In sports, acclimatization is best applied to structural and metabolic functions. Structural aspects include muscles, tendons and bones and how they work together. Metabolic systems provide energy to support movement and activity.
In order to avoid potential structural injuries, athletes should stretch adequately before beginning a workout. Starting slowly with a shorter exercise interval and a moderate pace helps. A non-jarring workout such as swimming or cycling before hitting the road for a long run is advisable.
The most reliable indication of a structural problem is pain. Discomfort for 24 hours after a workout is not uncommon but after that, pain should subside. If muscle and joint pain persist or worsen, a medical evaluation is advised.
Metabolic injury can result from extreme physical stress, dehydration, oxygen deprivation or a combination of these factors.
Muscle breakdown from overexertion results in the release of enzymes from damaged muscles. This condition, known as rhabdomyolysis, can lead to renal failure.
Dehydration in the face of working out in hot weather can lead to heat stroke and cardiac failure.
Workouts at high altitude can lead to dizziness and headaches from changes in oxygen concentration.

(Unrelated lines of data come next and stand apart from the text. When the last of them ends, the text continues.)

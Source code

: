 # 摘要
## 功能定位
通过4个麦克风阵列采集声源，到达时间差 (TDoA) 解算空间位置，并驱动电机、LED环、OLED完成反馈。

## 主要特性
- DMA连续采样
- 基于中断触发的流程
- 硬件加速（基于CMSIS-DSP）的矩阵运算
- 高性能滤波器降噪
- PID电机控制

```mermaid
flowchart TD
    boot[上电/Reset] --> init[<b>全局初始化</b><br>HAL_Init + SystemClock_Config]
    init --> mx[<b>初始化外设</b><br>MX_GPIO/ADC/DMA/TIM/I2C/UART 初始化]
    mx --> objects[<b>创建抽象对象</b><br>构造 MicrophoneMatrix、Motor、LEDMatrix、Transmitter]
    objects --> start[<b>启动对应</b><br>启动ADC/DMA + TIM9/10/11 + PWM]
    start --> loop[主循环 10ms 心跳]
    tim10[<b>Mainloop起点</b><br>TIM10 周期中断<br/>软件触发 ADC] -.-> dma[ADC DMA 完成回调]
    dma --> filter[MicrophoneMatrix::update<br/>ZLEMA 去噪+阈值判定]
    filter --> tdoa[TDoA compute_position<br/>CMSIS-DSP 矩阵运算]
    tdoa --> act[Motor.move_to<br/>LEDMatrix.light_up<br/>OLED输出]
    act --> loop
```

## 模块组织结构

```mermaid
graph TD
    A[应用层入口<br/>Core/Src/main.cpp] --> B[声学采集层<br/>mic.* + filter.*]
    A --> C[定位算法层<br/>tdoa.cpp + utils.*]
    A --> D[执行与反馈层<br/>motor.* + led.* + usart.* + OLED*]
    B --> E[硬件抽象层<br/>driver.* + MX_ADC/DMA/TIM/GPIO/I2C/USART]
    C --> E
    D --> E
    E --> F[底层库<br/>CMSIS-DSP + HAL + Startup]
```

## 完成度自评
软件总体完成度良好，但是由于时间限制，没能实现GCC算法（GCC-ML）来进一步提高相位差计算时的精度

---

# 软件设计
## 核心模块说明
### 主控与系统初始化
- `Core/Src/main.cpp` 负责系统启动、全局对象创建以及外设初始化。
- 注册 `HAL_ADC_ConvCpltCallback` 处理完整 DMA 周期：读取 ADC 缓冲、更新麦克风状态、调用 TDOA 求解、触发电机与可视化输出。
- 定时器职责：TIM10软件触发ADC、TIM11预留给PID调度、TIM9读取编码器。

“Injuries due to metabolic overload typically occur when an athlete is being pushed to work harder by a coach or personal trainer,” said Dr. Jeffrey Anderson, Director of Sports Medicine at the University of Connecticut. Coaches at all levels must be aware of human limitations, especially at the youth sports level, according to Anderson.
The human body has built-in warning signs of impending disaster, including lightheadedness, fatigue and pain. It’s only when these signs are ignored that tragedy occurs.